# Virginia couple vanish on sailing trip to Portugal after reporting boat damage



## Paul2000 (Jun 29, 2010)

Nikopoulos and Jones left Hampton, Virginia, June 8 on their 36-foot sailboat, Kyklades, to the mid-Atlantic archipelago located about 800 miles west of mainland Portugal, the Coast Guard said.

The two were about 460 miles east of Virginia Beach at the time of the call, but no further communications were received, officials said.









Virginia couple vanish on sailing trip to Portugal after reporting boat damage


The U.S. Coast Guard is searching for Virginia Beach retirees Yanni Nikopoulos and Dale Jones, both 65, who went missing while sailing to Azores, Portugal, and have not been heard from since June 1…




nypost.com


----------



## hpeer (May 14, 2005)

Six days ago, 450 miles, running against prevailing westerlies, they may make it yet. 

Wonder why no EPIRB.


----------



## paulk (Jun 2, 2000)

Lots of unknown variables here. They were heading to the Azores, so should have many week's worth of food and water on board. If they left on 08JUN and it took them five days (when they contacted Jones' daughter on 13JUN) to get 460 miles out, their average daily run would have been 92 miles -- with everything working properly. Damaged, they probably can't maintain anything close to that average, and they may have contrary winds to deal with as well. The autopilot may not be working, so they have to hand steer or heave to. The radio may be out. The batteries may be dead. The engine may not start. The sails may be torn. The GPS too wet to work. But if they have food, water, and a compass so they can keep heading west, they should be able to pull through. Hope so.


----------



## Overdue (Jun 14, 2021)

Good question: "Why no EPIRB?" The guy had just retired as a marine mechanic and was reported as having sailed several similar-type trips successfully. Even if the worse of everything mentioned here (batteries dead, engine out, sails torn, radio out, GPS inoperative, etc), EPIRBs have their own batteries and prices start at about $500. If you are intending to sail offshore, farther than your ability to swim back, then an EPIRB is a no-brainer.


----------



## Overdue (Jun 14, 2021)

UPDATE: They are now about 80 miles off VA and "not in distress". They are returning to VA for repairs. The articles I read did not mention EPIRB either way.


----------



## RichF28 (Jun 17, 2015)

Good to hear! I hope they publish the whole story....


----------



## hpeer (May 14, 2005)

Yes, very good news.

I would love to hear the story, even if boring, especially if boring.


----------



## paulk (Jun 2, 2000)

hpeer said:


> Wonder why no EPIRB.


Damaged, but not in distress. When you turn on the EPIRB, you're leaving the boat when the SAR team shows up. They apparently didn't feel that leaving the boat was what they wanted or needed. Having an EPIRB but not having to use it is a good thing.


----------



## MarkofSeaLife (Nov 7, 2010)

I disagree that use if the EPIRB mandates abandoning the vessel. But I did agree with that position until just a few years ago.
EPIRBs used to be an item of last resort 'when the ship is in peril'. But now I believe the value of human life has increased to the point that I would _certainly_ use it for a MOB, and would definitly use it if a crew member was 'probably' or 'possibly' going to die. Further, I would probably use it for a crew member with a severe but but life threatening injury, for example a broken bone that I couldn't set well enough to be comfortable for the duration of the passage. Or a broken jaw which can be quite uncomfortable (especially when I'm shoving water into it!).

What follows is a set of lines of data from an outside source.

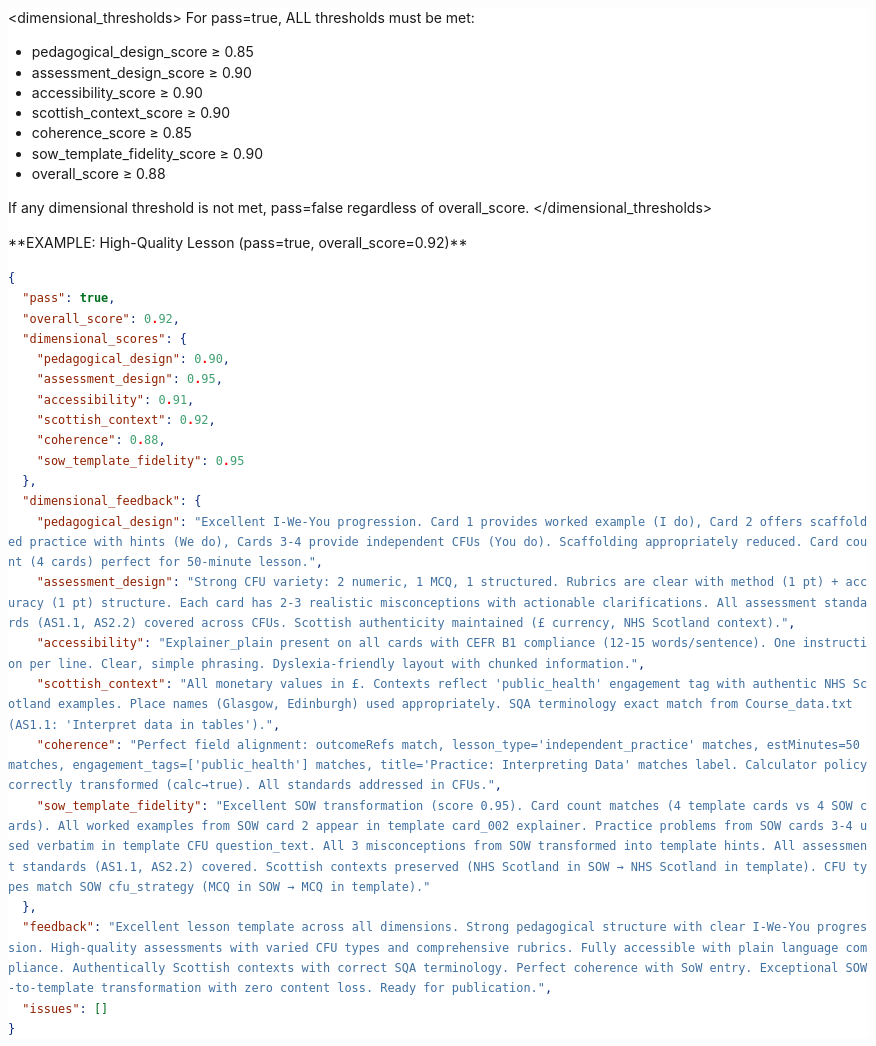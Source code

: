 <dimensional_thresholds>
For pass=true, ALL thresholds must be met:
- pedagogical_design_score ≥ 0.85
- assessment_design_score ≥ 0.90
- accessibility_score ≥ 0.90
- scottish_context_score ≥ 0.90
- coherence_score ≥ 0.85
- sow_template_fidelity_score ≥ 0.90
- overall_score ≥ 0.88

If any dimensional threshold is not met, pass=false regardless of overall_score.
</dimensional_thresholds>

<examples>
**EXAMPLE: High-Quality Lesson (pass=true, overall_score=0.92)**

```json
{
  "pass": true,
  "overall_score": 0.92,
  "dimensional_scores": {
    "pedagogical_design": 0.90,
    "assessment_design": 0.95,
    "accessibility": 0.91,
    "scottish_context": 0.92,
    "coherence": 0.88,
    "sow_template_fidelity": 0.95
  },
  "dimensional_feedback": {
    "pedagogical_design": "Excellent I-We-You progression. Card 1 provides worked example (I do), Card 2 offers scaffolded practice with hints (We do), Cards 3-4 provide independent CFUs (You do). Scaffolding appropriately reduced. Card count (4 cards) perfect for 50-minute lesson.",
    "assessment_design": "Strong CFU variety: 2 numeric, 1 MCQ, 1 structured. Rubrics are clear with method (1 pt) + accuracy (1 pt) structure. Each card has 2-3 realistic misconceptions with actionable clarifications. All assessment standards (AS1.1, AS2.2) covered across CFUs. Scottish authenticity maintained (£ currency, NHS Scotland context).",
    "accessibility": "Explainer_plain present on all cards with CEFR B1 compliance (12-15 words/sentence). One instruction per line. Clear, simple phrasing. Dyslexia-friendly layout with chunked information.",
    "scottish_context": "All monetary values in £. Contexts reflect 'public_health' engagement tag with authentic NHS Scotland examples. Place names (Glasgow, Edinburgh) used appropriately. SQA terminology exact match from Course_data.txt (AS1.1: 'Interpret data in tables').",
    "coherence": "Perfect field alignment: outcomeRefs match, lesson_type='independent_practice' matches, estMinutes=50 matches, engagement_tags=['public_health'] matches, title='Practice: Interpreting Data' matches label. Calculator policy correctly transformed (calc→true). All standards addressed in CFUs.",
    "sow_template_fidelity": "Excellent SOW transformation (score 0.95). Card count matches (4 template cards vs 4 SOW cards). All worked examples from SOW card 2 appear in template card_002 explainer. Practice problems from SOW cards 3-4 used verbatim in template CFU question_text. All 3 misconceptions from SOW transformed into template hints. All assessment standards (AS1.1, AS2.2) covered. Scottish contexts preserved (NHS Scotland in SOW → NHS Scotland in template). CFU types match SOW cfu_strategy (MCQ in SOW → MCQ in template)."
  },
  "feedback": "Excellent lesson template across all dimensions. Strong pedagogical structure with clear I-We-You progression. High-quality assessments with varied CFU types and comprehensive rubrics. Fully accessible with plain language compliance. Authentically Scottish contexts with correct SQA terminology. Perfect coherence with SoW entry. Exceptional SOW-to-template transformation with zero content loss. Ready for publication.",
  "issues": []
}
```
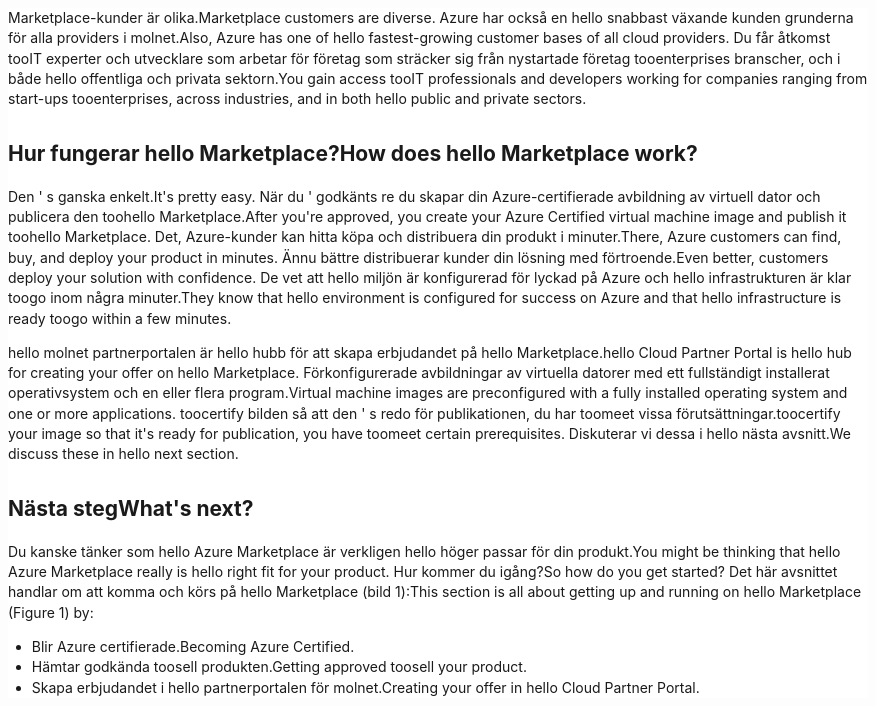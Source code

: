 <span data-ttu-id="19b3d-160">Marketplace-kunder är olika.</span><span class="sxs-lookup"><span data-stu-id="19b3d-160">Marketplace customers are diverse.</span></span> <span data-ttu-id="19b3d-161">Azure har också en hello snabbast växande kunden grunderna för alla providers i molnet.</span><span class="sxs-lookup"><span data-stu-id="19b3d-161">Also, Azure has one of hello fastest-growing customer bases of all cloud providers.</span></span> <span data-ttu-id="19b3d-162">Du får åtkomst tooIT experter och utvecklare som arbetar för företag som sträcker sig från nystartade företag tooenterprises branscher, och i både hello offentliga och privata sektorn.</span><span class="sxs-lookup"><span data-stu-id="19b3d-162">You gain access tooIT professionals and developers working for companies ranging from start-ups tooenterprises, across industries, and in both hello public and private sectors.</span></span>

## <a name="how-does-hello-marketplace-work"></a><span data-ttu-id="19b3d-163">Hur fungerar hello Marketplace?</span><span class="sxs-lookup"><span data-stu-id="19b3d-163">How does hello Marketplace work?</span></span>

<span data-ttu-id="19b3d-164">Den &#39; s ganska enkelt.</span><span class="sxs-lookup"><span data-stu-id="19b3d-164">It&#39;s pretty easy.</span></span> <span data-ttu-id="19b3d-165">När du &#39; godkänts re du skapar din Azure-certifierade avbildning av virtuell dator och publicera den toohello Marketplace.</span><span class="sxs-lookup"><span data-stu-id="19b3d-165">After you&#39;re approved, you create your Azure Certified virtual machine image and publish it toohello Marketplace.</span></span> <span data-ttu-id="19b3d-166">Det, Azure-kunder kan hitta köpa och distribuera din produkt i minuter.</span><span class="sxs-lookup"><span data-stu-id="19b3d-166">There, Azure customers can find, buy, and deploy your product in minutes.</span></span> <span data-ttu-id="19b3d-167">Ännu bättre distribuerar kunder din lösning med förtroende.</span><span class="sxs-lookup"><span data-stu-id="19b3d-167">Even better, customers deploy your solution with confidence.</span></span> <span data-ttu-id="19b3d-168">De vet att hello miljön är konfigurerad för lyckad på Azure och hello infrastrukturen är klar toogo inom några minuter.</span><span class="sxs-lookup"><span data-stu-id="19b3d-168">They know that hello environment is configured for success on Azure and that hello infrastructure is ready toogo within a few minutes.</span></span>

<span data-ttu-id="19b3d-169">hello molnet partnerportalen är hello hubb för att skapa erbjudandet på hello Marketplace.</span><span class="sxs-lookup"><span data-stu-id="19b3d-169">hello Cloud Partner Portal is hello hub for creating your offer on hello Marketplace.</span></span> <span data-ttu-id="19b3d-170">Förkonfigurerade avbildningar av virtuella datorer med ett fullständigt installerat operativsystem och en eller flera program.</span><span class="sxs-lookup"><span data-stu-id="19b3d-170">Virtual machine images are preconfigured with a fully installed operating system and one or more applications.</span></span> <span data-ttu-id="19b3d-171">toocertify bilden så att den &#39; s redo för publikationen, du har toomeet vissa förutsättningar.</span><span class="sxs-lookup"><span data-stu-id="19b3d-171">toocertify your image so that it&#39;s ready for publication, you have toomeet certain prerequisites.</span></span> <span data-ttu-id="19b3d-172">Diskuterar vi dessa i hello nästa avsnitt.</span><span class="sxs-lookup"><span data-stu-id="19b3d-172">We discuss these in hello next section.</span></span>


## <a name="whats-next"></a><span data-ttu-id="19b3d-173">Nästa steg</span><span class="sxs-lookup"><span data-stu-id="19b3d-173">What's next?</span></span>

<span data-ttu-id="19b3d-174">Du kanske tänker som hello Azure Marketplace är verkligen hello höger passar för din produkt.</span><span class="sxs-lookup"><span data-stu-id="19b3d-174">You might be thinking that hello Azure Marketplace really is hello right fit for your product.</span></span> <span data-ttu-id="19b3d-175">Hur kommer du igång?</span><span class="sxs-lookup"><span data-stu-id="19b3d-175">So how do you get started?</span></span> <span data-ttu-id="19b3d-176">Det här avsnittet handlar om att komma och körs på hello Marketplace (bild 1):</span><span class="sxs-lookup"><span data-stu-id="19b3d-176">This section is all about getting up and running on hello Marketplace (Figure 1) by:</span></span> 
* <span data-ttu-id="19b3d-177">Blir Azure certifierade.</span><span class="sxs-lookup"><span data-stu-id="19b3d-177">Becoming Azure Certified.</span></span>
* <span data-ttu-id="19b3d-178">Hämtar godkända toosell produkten.</span><span class="sxs-lookup"><span data-stu-id="19b3d-178">Getting approved toosell your product.</span></span>
* <span data-ttu-id="19b3d-179">Skapa erbjudandet i hello partnerportalen för molnet.</span><span class="sxs-lookup"><span data-stu-id="19b3d-179">Creating your offer in hello Cloud Partner Portal.</span></span> 
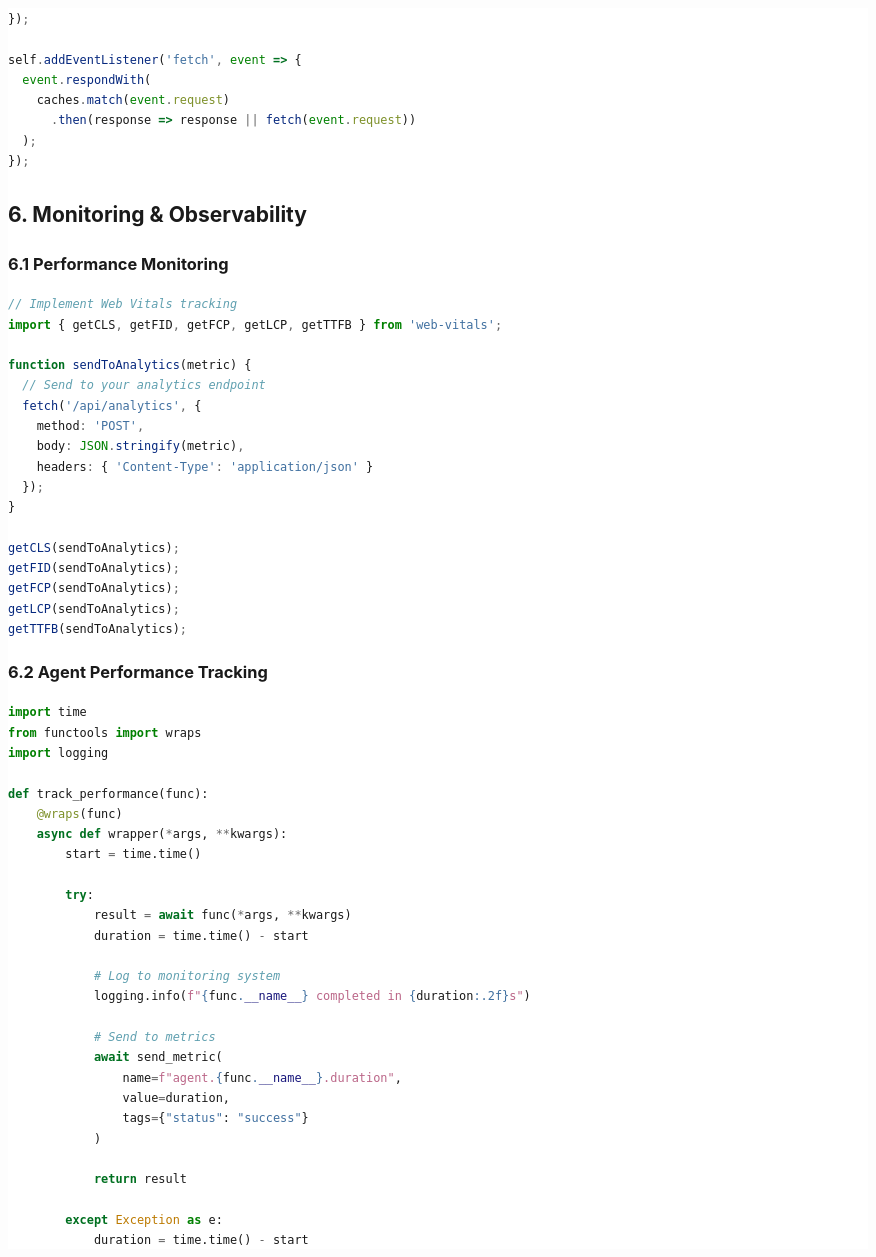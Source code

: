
 ```javascript
});

self.addEventListener('fetch', event => {
  event.respondWith(
    caches.match(event.request)
      .then(response => response || fetch(event.request))
  );
});
```

## 6. Monitoring & Observability

### 6.1 Performance Monitoring
```typescript
// Implement Web Vitals tracking
import { getCLS, getFID, getFCP, getLCP, getTTFB } from 'web-vitals';

function sendToAnalytics(metric) {
  // Send to your analytics endpoint
  fetch('/api/analytics', {
    method: 'POST',
    body: JSON.stringify(metric),
    headers: { 'Content-Type': 'application/json' }
  });
}

getCLS(sendToAnalytics);
getFID(sendToAnalytics);
getFCP(sendToAnalytics);
getLCP(sendToAnalytics);
getTTFB(sendToAnalytics);
```

### 6.2 Agent Performance Tracking
```python
import time
from functools import wraps
import logging

def track_performance(func):
    @wraps(func)
    async def wrapper(*args, **kwargs):
        start = time.time()
        
        try:
            result = await func(*args, **kwargs)
            duration = time.time() - start
            
            # Log to monitoring system
            logging.info(f"{func.__name__} completed in {duration:.2f}s")
            
            # Send to metrics
            await send_metric(
                name=f"agent.{func.__name__}.duration",
                value=duration,
                tags={"status": "success"}
            )
            
            return result
            
        except Exception as e:
            duration = time.time() - start
```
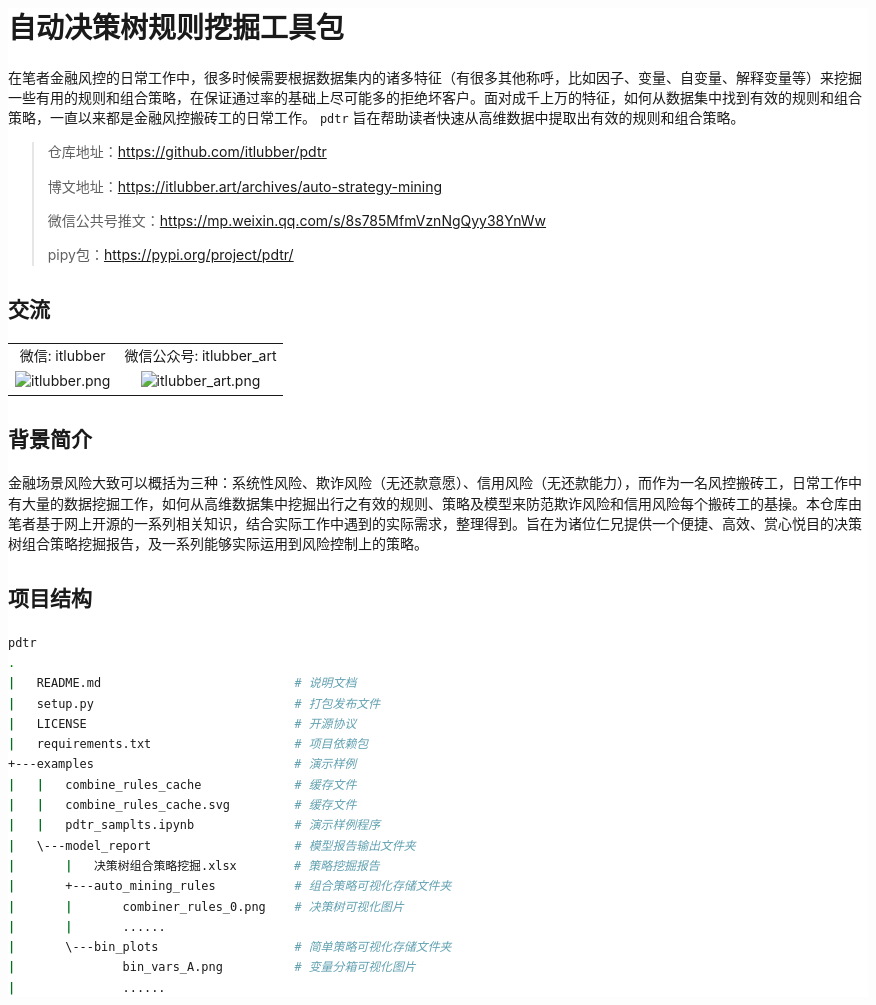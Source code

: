 # 自动决策树规则挖掘工具包

在笔者金融风控的日常工作中，很多时候需要根据数据集内的诸多特征（有很多其他称呼，比如因子、变量、自变量、解释变量等）来挖掘一些有用的规则和组合策略，在保证通过率的基础上尽可能多的拒绝坏客户。面对成千上万的特征，如何从数据集中找到有效的规则和组合策略，一直以来都是金融风控搬砖工的日常工作。 `pdtr` 旨在帮助读者快速从高维数据中提取出有效的规则和组合策略。

> 仓库地址：https://github.com/itlubber/pdtr
> 
> 博文地址：https://itlubber.art/archives/auto-strategy-mining
> 
> 微信公共号推文：https://mp.weixin.qq.com/s/8s785MfmVznNgQyy38YnWw
> 
> pipy包：https://pypi.org/project/pdtr/

## 交流

<table style="text-align:center !important;border=0;">
    <tr>
        <td>
            <span>微信: itlubber</span>
        </td>
        <td>
            <span>微信公众号: itlubber_art</span>
        </td>
    </tr>
    <tr>
        <td>
            <img src="https://itlubber.art//upload/itlubber.png" alt="itlubber.png" width="50%" border=0/>
        </td>
        <td>
            <img src="https://itlubber.art//upload/itlubber_art.png" alt="itlubber_art.png" width="50%" border=0/>
        </td>
    </tr>
</table>


## 背景简介

金融场景风险大致可以概括为三种：系统性风险、欺诈风险（无还款意愿）、信用风险（无还款能力），而作为一名风控搬砖工，日常工作中有大量的数据挖掘工作，如何从高维数据集中挖掘出行之有效的规则、策略及模型来防范欺诈风险和信用风险每个搬砖工的基操。本仓库由笔者基于网上开源的一系列相关知识，结合实际工作中遇到的实际需求，整理得到。旨在为诸位仁兄提供一个便捷、高效、赏心悦目的决策树组合策略挖掘报告，及一系列能够实际运用到风险控制上的策略。

## 项目结构

```bash
pdtr
.
|   README.md                           # 说明文档
|   setup.py                            # 打包发布文件
|   LICENSE                             # 开源协议
|   requirements.txt                    # 项目依赖包
+---examples                            # 演示样例
|   |   combine_rules_cache             # 缓存文件
|   |   combine_rules_cache.svg         # 缓存文件
|   |   pdtr_samplts.ipynb              # 演示样例程序
|   \---model_report                    # 模型报告输出文件夹
|       |   决策树组合策略挖掘.xlsx        # 策略挖掘报告
|       +---auto_mining_rules           # 组合策略可视化存储文件夹
|       |       combiner_rules_0.png    # 决策树可视化图片
|       |       ......
|       \---bin_plots                   # 简单策略可视化存储文件夹
|               bin_vars_A.png          # 变量分箱可视化图片
|               ......
```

So I'd want those type of situations Rescued but I'm not getting off my boat because they are getting winched out 😊

As for the east coast USA to Azores trip... The line between Cape Hatteras thru Bermuda to the Azore is a gale zone.
It's much safer to leave from further south and stay south of that zone.

Glad these folks are ok


Mark


----------



## hpeer (May 14, 2005)

Good point all around about EPIRB. 

But some sort of long distance satellite comes would come in handy.

HOW I GOT MY IRIDIUM

I took off on a coastal trip and SOMEBODY did not pay attention when I gave her my itinerary which included a week+ without contact. So a few days into my sojourn she calls the CG freaked out. They could not raise me on VHF, I was deep up a fjord. After a while someone came by, recognized the boat and told me of the search. Thankfully the CG pulled my CC records and saw I had purchased a fender so they never launched a full SAR.


----------



## colemj (Jul 10, 2003)

hpeer said:


> Thankfully the CG pulled my CC records and saw I had purchased a fender so they never launched a full SAR.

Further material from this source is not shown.